A good day to be Indigenous
I woke up this morning and realized it must be October when I saw an ad for pumpkin-spice something or other. It may have been a pumpkin-spice Covid shot, but I’m a little fuzzy on that.
Maybe a pumpkin-spice flu shot?
All joking aside, there is a new, updated Covid vaccine coming out, so I guess I’ll be baring up my pin-cushioned arm before long. I’ve never had any qualms about being poked in that manner, having had gobs of vaccine cocktails running through my system dating back to military service for yellow fever, typhoid, typhus, diphtheria, the plague, malaria, and lord knows what all.
Otherwise, autumn’s kicking in, and the aroma of chile roasting is wafting in the air.
Although Socorro has sort of the basic four seasons that are pretty much divided equally, autumn is not like most of the rest of the country. In this little corner of New Mexico, fall is quite different from those scenes we see in the media of falling leaves in those places that have all those deciduous trees.
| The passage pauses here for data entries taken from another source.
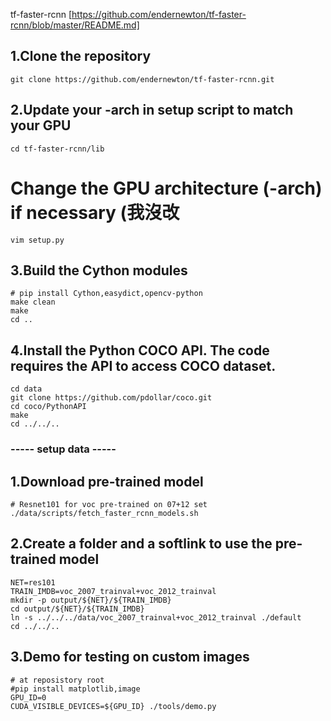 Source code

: 

tf-faster-rcnn
[https://github.com/endernewton/tf-faster-rcnn/blob/master/README.md]


## 1.Clone the repository
```
git clone https://github.com/endernewton/tf-faster-rcnn.git
```

## 2.Update your -arch in setup script to match your GPU
```
cd tf-faster-rcnn/lib
```

# Change the GPU architecture (-arch) if necessary   (我沒改
```
vim setup.py
```

## 3.Build the Cython modules
```
# pip install Cython,easydict,opencv-python
make clean
make
cd ..
```

## 4.Install the Python COCO API. The code requires the API to access COCO dataset.
```
cd data
git clone https://github.com/pdollar/coco.git
cd coco/PythonAPI
make
cd ../../..
```

### ----- setup data ----- ###
## 1.Download pre-trained model
```
# Resnet101 for voc pre-trained on 07+12 set
./data/scripts/fetch_faster_rcnn_models.sh
```

## 2.Create a folder and a softlink to use the pre-trained model
```
NET=res101
TRAIN_IMDB=voc_2007_trainval+voc_2012_trainval
mkdir -p output/${NET}/${TRAIN_IMDB}
cd output/${NET}/${TRAIN_IMDB}
ln -s ../../../data/voc_2007_trainval+voc_2012_trainval ./default
cd ../../..
```

## 3.Demo for testing on custom images
```
# at reposistory root
#pip install matplotlib,image
GPU_ID=0
CUDA_VISIBLE_DEVICES=${GPU_ID} ./tools/demo.py
```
We have none of that nonsense of spending an entire Saturday raking leaves up into a huge pile that kids and dogs love to jump into, spreading them all over again. Instead of red, green, gold and brown, our “color season” is pretty straightforward. Green to brown.
The ever-watchful weather forecasters at the Old Famers Almanac are predicting a cooler and drier fall but a “calmer and gentler” winter. Weathermen, er, weatherpersons, always bandy about terms like El Niño and La Niña but, as personal experience bears out, when you get down to actual weather in Socorro County, a coin flip is as good as any meteorological calculation.
Better yet, just look out the window.
Moving on …
If I may, to quote Native poet John Trudell as DJ Randy Peone in the movie Smoke Signals, “It’s a good day to be Indigenous,” the annual two-day celebration of being Indigenous and from Alamo is this weekend. Indian Days is always scheduled around the Columbus Day federal holiday, which I find interesting. Back in school, we grew up learning that in 1492 Christopher Columbus sailed the ocean blue and discovered America (and bad poetry). Then, everybody else came to America to learn to smoke tobacco and plant corn and spend all their money at Pueblo casinos. OK, that last part came later.
It was on October 12 that Columbus discovered the new world, which was actually not new. Millions of people were here legally, but it was the first time Columbus had seen it, so to him, it was a big deal.
We’re talking about something that happened 532 years ago, so I can see why some people wonder if Columbus Day should still be a thing. Since Columbus hadn’t discovered anything that wasn’t already here, someone suggested something like Colonization Day. Well, that didn’t go over too well, and considering that 26 stars on Old Glory represent states named after native tribes, Indigenous Peoples Day started catching on.
But I digress. The best time to experience Alamo is during Indian Days. There’s mutton bustin’, men’s and women’s chainsaw contests, a frybread-making contest, Navajo tacos, dancing, and lots of other stuff, but for me, the best part is Saturday morning when the big parade winds down Highway 169 from the campground to Walter’s Park (where all the food is). The theme this time is Solidarity With Missing and Murdered Indigenous Men and Women.
While you’re in the Magdalena area, the village is sponsoring its annual car show on Saturday. In these days of driverless cars and so forth, it’s hard not to romanticize many of those old automobiles, from hand-cranked Model As to tail fins on a ‘57 Chevy.
Growing up, the radio was rife with car songs, like the Beach Boys’ 409, Wilson Pickett’s Mustang Sally, Jan and Dean singing about a GTO and XKE on Dead Man’s Curve, Chuck Berry in his V-8 Ford chasing Maybelline in her Cadillac, and so on. There were even songs about a Nash Rambler and a Hot Rod Lincoln.
In those days, every kid wanted to jazz up their ride with things like fender skirts, curb feelers and steering wheel knobs. But way before the automobile was invented, I wondered if there were people who wanted to pimp out their horse and buggy. How would one do that?
I got an answer to that when I was in Ruidoso one time and went to the Hubbard Museum of the American West, where there’s a collection of some the fanciest, gussied-up buggies, wagons, stagecoaches, and surreys you’ll ever see. Kind of like an old west car show with horse-drawn carriages instead of automobiles.
Back when the last thing you wanted to meet on the road was a driverless wagon.